Skeptical of the hype about how the Internet is going to change your life? Optimistic that a Web-linked world will usher in the millennium? William Gibson's new bestseller, "Idoru," will take such perceptions and squeeze them into a cyber-paced, high-level angst.

On the surface, "Idoru" is a tale about a rock-star's pending marriage to a "virtual" diva. She [it] is an artificially intelligent composite of a young woman existing solely as software, but who can be projected by computer into the image of a being so vivid that she makes a perfect companion for nightclubbing, or even marriage. The setting is the 21st century in Tokyo.

Idoru's raison d'tre is to fill the void caused by excessive materialism in the human heart of the lead singer of the rock band. But she is much more than a Stepford wife. Gibson links "her" to a micro-circuit world of corporate greed, mad ambition, scientific materialism, organized crime, and the absence of anything remotely suggesting transcendence. It is a world where human motives, aspirations, and desires are predicted by examining credit-card receipts and other incidental digital traces.

The book's message projects a darker vision of what may happen in a world relentlessly linked by databases; a fast forward examination of a wholly new use of existing technology that consumes the privacy of its users and alters the character of consciousness itself. "I am," is subverted and becomes, "What am I?"

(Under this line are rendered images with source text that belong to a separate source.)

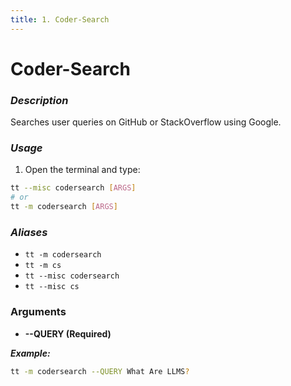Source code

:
 ```yaml
---
title: 1. Coder-Search
---
```


# Coder-Search

### **_Description_**

Searches user queries on GitHub or StackOverflow using Google.

### **_Usage_**

1. Open the terminal and type:

```bash
tt --misc codersearch [ARGS]
# or
tt -m codersearch [ARGS]
```

### **_Aliases_**

- `tt -m codersearch`
- `tt -m cs`
- `tt --misc codersearch`
- `tt --misc cs`

### ****Arguments****

- **--QUERY (Required)**

**_Example:_**

```bash
tt -m codersearch --QUERY What Are LLMS?
```
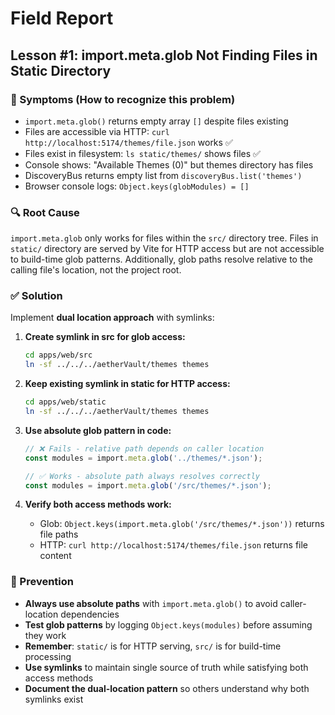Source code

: # Field Report

## Lesson #1: import.meta.glob Not Finding Files in Static Directory

### 🚨 Symptoms (How to recognize this problem)
- `import.meta.glob()` returns empty array `[]` despite files existing
- Files are accessible via HTTP: `curl http://localhost:5174/themes/file.json` works ✅
- Files exist in filesystem: `ls static/themes/` shows files ✅
- Console shows: "Available Themes (0)" but themes directory has files
- DiscoveryBus returns empty list from `discoveryBus.list('themes')`
- Browser console logs: `Object.keys(globModules) = []`

### 🔍 Root Cause
`import.meta.glob` only works for files within the `src/` directory tree. Files in `static/` directory are served by Vite for HTTP access but are not accessible to build-time glob patterns. Additionally, glob paths resolve relative to the calling file's location, not the project root.

### ✅ Solution
Implement **dual location approach** with symlinks:

1. **Create symlink in src for glob access:**
   ```bash
   cd apps/web/src
   ln -sf ../../../aetherVault/themes themes
   ```

2. **Keep existing symlink in static for HTTP access:**
   ```bash
   cd apps/web/static
   ln -sf ../../../aetherVault/themes themes
   ```

3. **Use absolute glob pattern in code:**
   ```typescript
   // ❌ Fails - relative path depends on caller location
   const modules = import.meta.glob('../themes/*.json');

   // ✅ Works - absolute path always resolves correctly
   const modules = import.meta.glob('/src/themes/*.json');
   ```

4. **Verify both access methods work:**
   - Glob: `Object.keys(import.meta.glob('/src/themes/*.json'))` returns file paths
   - HTTP: `curl http://localhost:5174/themes/file.json` returns file content

### 🎯 Prevention
- **Always use absolute paths** with `import.meta.glob()` to avoid caller-location dependencies
- **Test glob patterns** by logging `Object.keys(modules)` before assuming they work
- **Remember**: `static/` is for HTTP serving, `src/` is for build-time processing
- **Use symlinks** to maintain single source of truth while satisfying both access methods
- **Document the dual-location pattern** so others understand why both symlinks exist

Gibson is known as the father of cyberpunk literature and the originator of the term "cyberspace" (in the summer of 1981). His work poses essentially metaphysical questions for the brave new world spawned by telecommunications/micro-chip technology.

This is the best that future fiction offers, a saga that draws on related themes found in Mary Wolencraft Shelley's highly moral "Frankenstein" and the amoral materialism of Philip K. Dick's "Do Androids Dream of Electric Sheep" (made into the movie "Bladerunner").

In cyberspace, the content of our lives becomes software constructs forming patterns of information (where we shop, what we buy, eat, or wear) that leave a "signature" of our daily activities. These patterns enter databases, creating a "fingerprint" of the individual who made them. They can be stalked by hackers and, like clues left at the scene of a crime, can be traced. More ominous, our every thought can be influenced by computer projections, distorting in our own minds what it is we think we thought.

"Idoru" convincingly presents how a highly developed state of cyberspace alters for the worse the most basic understandings of human identity. The vision is bleak. One hopes it never prevails.

*Jim Bencivenga is the Monitor's book editor.